***** SUPPLIED DATA *****

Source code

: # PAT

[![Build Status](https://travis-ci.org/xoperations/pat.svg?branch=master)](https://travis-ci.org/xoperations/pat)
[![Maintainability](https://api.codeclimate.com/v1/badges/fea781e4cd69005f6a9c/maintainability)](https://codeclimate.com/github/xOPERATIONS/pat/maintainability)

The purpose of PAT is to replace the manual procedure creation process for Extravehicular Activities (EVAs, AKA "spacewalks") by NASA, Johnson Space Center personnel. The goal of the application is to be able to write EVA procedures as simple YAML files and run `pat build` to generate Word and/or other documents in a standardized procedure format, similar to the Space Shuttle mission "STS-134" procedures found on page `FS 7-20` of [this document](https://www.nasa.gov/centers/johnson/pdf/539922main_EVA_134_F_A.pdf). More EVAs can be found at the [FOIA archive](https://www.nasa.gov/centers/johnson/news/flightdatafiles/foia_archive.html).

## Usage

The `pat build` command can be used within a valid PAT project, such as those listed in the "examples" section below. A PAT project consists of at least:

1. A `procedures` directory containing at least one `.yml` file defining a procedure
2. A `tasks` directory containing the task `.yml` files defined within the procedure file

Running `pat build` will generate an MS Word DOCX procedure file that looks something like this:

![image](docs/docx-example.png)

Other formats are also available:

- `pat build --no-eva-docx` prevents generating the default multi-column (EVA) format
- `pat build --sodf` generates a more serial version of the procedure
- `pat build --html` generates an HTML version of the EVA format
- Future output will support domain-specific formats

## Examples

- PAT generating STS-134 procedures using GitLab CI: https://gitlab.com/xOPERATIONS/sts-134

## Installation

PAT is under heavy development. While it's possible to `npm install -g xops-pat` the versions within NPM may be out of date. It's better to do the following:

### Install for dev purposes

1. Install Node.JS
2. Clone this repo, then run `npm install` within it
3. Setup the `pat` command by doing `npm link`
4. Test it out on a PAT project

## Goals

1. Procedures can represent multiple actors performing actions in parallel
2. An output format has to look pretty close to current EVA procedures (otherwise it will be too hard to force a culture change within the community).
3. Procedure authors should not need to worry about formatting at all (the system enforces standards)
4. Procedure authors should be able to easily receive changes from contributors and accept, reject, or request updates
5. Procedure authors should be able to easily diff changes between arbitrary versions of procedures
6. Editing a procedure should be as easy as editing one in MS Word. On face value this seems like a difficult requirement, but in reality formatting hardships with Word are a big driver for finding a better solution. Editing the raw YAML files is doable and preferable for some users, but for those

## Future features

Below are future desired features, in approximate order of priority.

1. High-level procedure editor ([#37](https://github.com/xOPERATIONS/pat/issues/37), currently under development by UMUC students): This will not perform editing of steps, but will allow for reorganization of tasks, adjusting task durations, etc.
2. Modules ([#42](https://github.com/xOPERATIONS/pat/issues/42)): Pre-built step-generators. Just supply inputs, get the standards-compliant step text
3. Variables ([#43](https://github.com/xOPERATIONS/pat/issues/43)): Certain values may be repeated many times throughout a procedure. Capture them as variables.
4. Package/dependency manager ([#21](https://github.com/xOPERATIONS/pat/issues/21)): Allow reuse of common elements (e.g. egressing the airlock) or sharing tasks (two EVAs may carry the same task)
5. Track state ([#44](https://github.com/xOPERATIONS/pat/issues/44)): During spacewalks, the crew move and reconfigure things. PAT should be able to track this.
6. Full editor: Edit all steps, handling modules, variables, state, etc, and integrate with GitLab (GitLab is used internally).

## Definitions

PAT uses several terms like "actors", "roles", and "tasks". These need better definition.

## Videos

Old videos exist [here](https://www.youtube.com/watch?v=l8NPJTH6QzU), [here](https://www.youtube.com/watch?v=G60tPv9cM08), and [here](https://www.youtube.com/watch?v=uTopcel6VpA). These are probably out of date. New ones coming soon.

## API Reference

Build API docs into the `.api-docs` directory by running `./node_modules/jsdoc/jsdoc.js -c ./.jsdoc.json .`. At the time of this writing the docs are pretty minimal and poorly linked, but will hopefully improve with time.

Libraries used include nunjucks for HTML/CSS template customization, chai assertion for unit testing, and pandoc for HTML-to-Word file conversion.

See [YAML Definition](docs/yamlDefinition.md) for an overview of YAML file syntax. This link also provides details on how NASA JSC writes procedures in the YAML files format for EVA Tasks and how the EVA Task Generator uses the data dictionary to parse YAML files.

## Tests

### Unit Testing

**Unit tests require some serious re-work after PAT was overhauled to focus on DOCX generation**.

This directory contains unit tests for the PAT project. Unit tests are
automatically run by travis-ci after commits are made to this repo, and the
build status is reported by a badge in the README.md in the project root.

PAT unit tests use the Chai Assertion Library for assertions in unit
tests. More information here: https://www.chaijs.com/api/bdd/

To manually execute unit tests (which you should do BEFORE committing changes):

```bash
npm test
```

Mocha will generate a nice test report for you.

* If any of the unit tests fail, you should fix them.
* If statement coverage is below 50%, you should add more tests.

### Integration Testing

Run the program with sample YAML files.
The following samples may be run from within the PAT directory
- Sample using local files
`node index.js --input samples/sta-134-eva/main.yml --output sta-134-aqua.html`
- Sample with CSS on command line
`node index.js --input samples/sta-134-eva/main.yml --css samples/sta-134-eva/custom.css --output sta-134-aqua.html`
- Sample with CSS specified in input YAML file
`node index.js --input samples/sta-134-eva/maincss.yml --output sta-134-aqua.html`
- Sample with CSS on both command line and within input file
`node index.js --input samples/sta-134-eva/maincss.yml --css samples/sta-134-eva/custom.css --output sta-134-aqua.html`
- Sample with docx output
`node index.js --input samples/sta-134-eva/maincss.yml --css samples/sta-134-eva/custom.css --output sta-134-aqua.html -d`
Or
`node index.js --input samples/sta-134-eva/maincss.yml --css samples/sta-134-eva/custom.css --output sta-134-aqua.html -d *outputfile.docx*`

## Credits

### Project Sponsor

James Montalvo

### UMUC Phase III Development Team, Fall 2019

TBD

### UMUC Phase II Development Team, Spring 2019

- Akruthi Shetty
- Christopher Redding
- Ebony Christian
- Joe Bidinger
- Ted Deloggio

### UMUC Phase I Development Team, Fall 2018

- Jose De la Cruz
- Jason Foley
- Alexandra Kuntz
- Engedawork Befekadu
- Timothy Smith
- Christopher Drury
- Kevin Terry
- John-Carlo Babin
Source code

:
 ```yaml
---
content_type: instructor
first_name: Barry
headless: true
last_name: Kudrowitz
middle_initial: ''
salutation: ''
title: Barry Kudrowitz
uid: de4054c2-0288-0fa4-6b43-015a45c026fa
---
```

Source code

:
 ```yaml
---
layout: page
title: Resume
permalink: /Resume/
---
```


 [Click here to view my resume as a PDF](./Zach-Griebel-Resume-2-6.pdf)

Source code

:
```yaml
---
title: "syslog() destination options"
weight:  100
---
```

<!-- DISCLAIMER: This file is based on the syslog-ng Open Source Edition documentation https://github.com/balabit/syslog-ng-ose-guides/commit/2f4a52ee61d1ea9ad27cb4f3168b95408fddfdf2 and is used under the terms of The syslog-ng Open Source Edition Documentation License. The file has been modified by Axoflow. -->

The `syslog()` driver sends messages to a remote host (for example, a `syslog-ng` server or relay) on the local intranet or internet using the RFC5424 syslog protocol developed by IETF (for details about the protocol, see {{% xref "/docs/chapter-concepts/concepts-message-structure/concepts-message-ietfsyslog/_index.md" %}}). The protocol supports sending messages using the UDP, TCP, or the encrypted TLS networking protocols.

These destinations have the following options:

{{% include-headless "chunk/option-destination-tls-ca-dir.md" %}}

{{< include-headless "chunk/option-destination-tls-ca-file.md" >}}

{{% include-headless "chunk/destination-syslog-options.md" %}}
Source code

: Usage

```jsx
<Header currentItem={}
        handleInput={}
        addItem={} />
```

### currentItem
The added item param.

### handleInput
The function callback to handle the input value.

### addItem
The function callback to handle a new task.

*****

**EXERCISE OBJECTIVE**
Once you have read the records above, please copy them out exactly.

**OUTPUT FOR THIS EXERCISE**
Source code

: # PAT

[![Build Status](https://travis-ci.org/xoperations/pat.svg?branch=master)](https://travis-ci.org/xoperations/pat)
[![Maintainability](https://api.codeclimate.com/v1/badges/fea781e4cd69005f6a9c/maintainability)](https://codeclimate.com/github/xOPERATIONS/pat/maintainability)

The purpose of PAT is to replace the manual procedure creation process for Extravehicular Activities (EVAs, AKA "spacewalks") by NASA, Johnson Space Center personnel. The goal of the application is to be able to write EVA procedures as simple YAML files and run `pat build` to generate Word and/or other documents in a standardized procedure format, similar to the Space Shuttle mission "STS-134" procedures found on page `FS 7-20` of [this document](https://www.nasa.gov/centers/johnson/pdf/539922main_EVA_134_F_A.pdf). More EVAs can be found at the [FOIA archive](https://www.nasa.gov/centers/johnson/news/flightdatafiles/foia_archive.html).

## Usage

The `pat build` command can be used within a valid PAT project, such as those listed in the "examples" section below. A PAT project consists of at least:

1. A `procedures` directory containing at least one `.yml` file defining a procedure
2. A `tasks` directory containing the task `.yml` files defined within the procedure file

Running `pat build` will generate an MS Word DOCX procedure file that looks something like this:

![image](docs/docx-example.png)

Other formats are also available:

- `pat build --no-eva-docx` prevents generating the default multi-column (EVA) format
- `pat build --sodf` generates a more serial version of the procedure
- `pat build --html` generates an HTML version of the EVA format
- Future output will support domain-specific formats

## Examples

- PAT generating STS-134 procedures using GitLab CI: https://gitlab.com/xOPERATIONS/sts-134

## Installation

PAT is under heavy development. While it's possible to `npm install -g xops-pat` the versions within NPM may be out of date. It's better to do the following:

### Install for dev purposes

1. Install Node.JS
2. Clone this repo, then run `npm install` within it
3. Setup the `pat` command by doing `npm link`
4. Test it out on a PAT project

## Goals

1. Procedures can represent multiple actors performing actions in parallel
2. An output format has to look pretty close to current EVA procedures (otherwise it will be too hard to force a culture change within the community).
3. Procedure authors should not need to worry about formatting at all (the system enforces standards)
4. Procedure authors should be able to easily receive changes from contributors and accept, reject, or request updates
5. Procedure authors should be able to easily diff changes between arbitrary versions of procedures
6. Editing a procedure should be as easy as editing one in MS Word. On face value this seems like a difficult requirement, but in reality formatting hardships with Word are a big driver for finding a better solution. Editing the raw YAML files is doable and preferable for some users, but for those

## Future features

Below are future desired features, in approximate order of priority.

1. High-level procedure editor ([#37](https://github.com/xOPERATIONS/pat/issues/37), currently under development by UMUC students): This will not perform editing of steps, but will allow for reorganization of tasks, adjusting task durations, etc.
2. Modules ([#42](https://github.com/xOPERATIONS/pat/issues/42)): Pre-built step-generators. Just supply inputs, get the standards-compliant step text
3. Variables ([#43](https://github.com/xOPERATIONS/pat/issues/43)): Certain values may be repeated many times throughout a procedure. Capture them as variables.
4. Package/dependency manager ([#21](https://github.com/xOPERATIONS/pat/issues/21)): Allow reuse of common elements (e.g. egressing the airlock) or sharing tasks (two EVAs may carry the same task)
5. Track state ([#44](https://github.com/xOPERATIONS/pat/issues/44)): During spacewalks, the crew move and reconfigure things. PAT should be able to track this.
6. Full editor: Edit all steps, handling modules, variables, state, etc, and integrate with GitLab (GitLab is used internally).

## Definitions

PAT uses several terms like "actors", "roles", and "tasks". These need better definition.

## Videos

Old videos exist [here](https://www.youtube.com/watch?v=l8NPJTH6QzU), [here](https://www.youtube.com/watch?v=G60tPv9cM08), and [here](https://www.youtube.com/watch?v=uTopcel6VpA). These are probably out of date. New ones coming soon.

## API Reference

Build API docs into the `.api-docs` directory by running `./node_modules/jsdoc/jsdoc.js -c ./.jsdoc.json .`. At the time of this writing the docs are pretty minimal and poorly linked, but will hopefully improve with time.

Libraries used include nunjucks for HTML/CSS template customization, chai assertion for unit testing, and pandoc for HTML-to-Word file conversion.

See [YAML Definition](docs/yamlDefinition.md) for an overview of YAML file syntax. This link also provides details on how NASA JSC writes procedures in the YAML files format for EVA Tasks and how the EVA Task Generator uses the data dictionary to parse YAML files.

## Tests

### Unit Testing

**Unit tests require some serious re-work after PAT was overhauled to focus on DOCX generation**.

This directory contains unit tests for the PAT project. Unit tests are
automatically run by travis-ci after commits are made to this repo, and the
build status is reported by a badge in the README.md in the project root.

PAT unit tests use the Chai Assertion Library for assertions in unit
tests. More information here: https://www.chaijs.com/api/bdd/

To manually execute unit tests (which you should do BEFORE committing changes):

```bash
npm test
```

Mocha will generate a nice test report for you.

* If any of the unit tests fail, you should fix them.
* If statement coverage is below 50%, you should add more tests.

### Integration Testing

Run the program with sample YAML files.
The following samples may be run from within the PAT directory
- Sample using local files
`node index.js --input samples/sta-134-eva/main.yml --output sta-134-aqua.html`
- Sample with CSS on command line
`node index.js --input samples/sta-134-eva/main.yml --css samples/sta-134-eva/custom.css --output sta-134-aqua.html`
- Sample with CSS specified in input YAML file
`node index.js --input samples/sta-134-eva/maincss.yml --output sta-134-aqua.html`
- Sample with CSS on both command line and within input file
`node index.js --input samples/sta-134-eva/maincss.yml --css samples/sta-134-eva/custom.css --output sta-134-aqua.html`
- Sample with docx output
`node index.js --input samples/sta-134-eva/maincss.yml --css samples/sta-134-eva/custom.css --output sta-134-aqua.html -d`
Or
`node index.js --input samples/sta-134-eva/maincss.yml --css samples/sta-134-eva/custom.css --output sta-134-aqua.html -d *outputfile.docx*`

## Credits

### Project Sponsor

James Montalvo

### UMUC Phase III Development Team, Fall 2019

TBD

### UMUC Phase II Development Team, Spring 2019

- Akruthi Shetty
- Christopher Redding
- Ebony Christian
- Joe Bidinger
- Ted Deloggio

### UMUC Phase I Development Team, Fall 2018

- Jose De la Cruz
- Jason Foley
- Alexandra Kuntz
- Engedawork Befekadu
- Timothy Smith
- Christopher Drury
- Kevin Terry
- John-Carlo Babin
Source code

:
 ```yaml
---
content_type: instructor
first_name: Barry
headless: true
last_name: Kudrowitz
middle_initial: ''
salutation: ''
title: Barry Kudrowitz
uid: de4054c2-0288-0fa4-6b43-015a45c026fa
---
```

Source code

:
 ```yaml
---
layout: page
title: Resume
permalink: /Resume/
---
```


 [Click here to view my resume as a PDF](./Zach-Griebel-Resume-2-6.pdf)

Source code

:
```yaml
---
title: "syslog() destination options"
weight:  100
---
```

<!-- DISCLAIMER: This file is based on the syslog-ng Open Source Edition documentation https://github.com/balabit/syslog-ng-ose-guides/commit/2f4a52ee61d1ea9ad27cb4f3168b95408fddfdf2 and is used under the terms of The syslog-ng Open Source Edition Documentation License. The file has been modified by Axoflow. -->

The `syslog()` driver sends messages to a remote host (for example, a `syslog-ng` server or relay) on the local intranet or internet using the RFC5424 syslog protocol developed by IETF (for details about the protocol, see {{% xref "/docs/chapter-concepts/concepts-message-structure/concepts-message-ietfsyslog/_index.md" %}}). The protocol supports sending messages using the UDP, TCP, or the encrypted TLS networking protocols.

These destinations have the following options:

{{% include-headless "chunk/option-destination-tls-ca-dir.md" %}}

{{< include-headless "chunk/option-destination-tls-ca-file.md" >}}

{{% include-headless "chunk/destination-syslog-options.md" %}}
Source code

: Usage

```jsx
<Header currentItem={}
        handleInput={}
        addItem={} />
```

### currentItem
The added item param.

### handleInput
The function callback to handle the input value.

### addItem
The function callback to handle a new task.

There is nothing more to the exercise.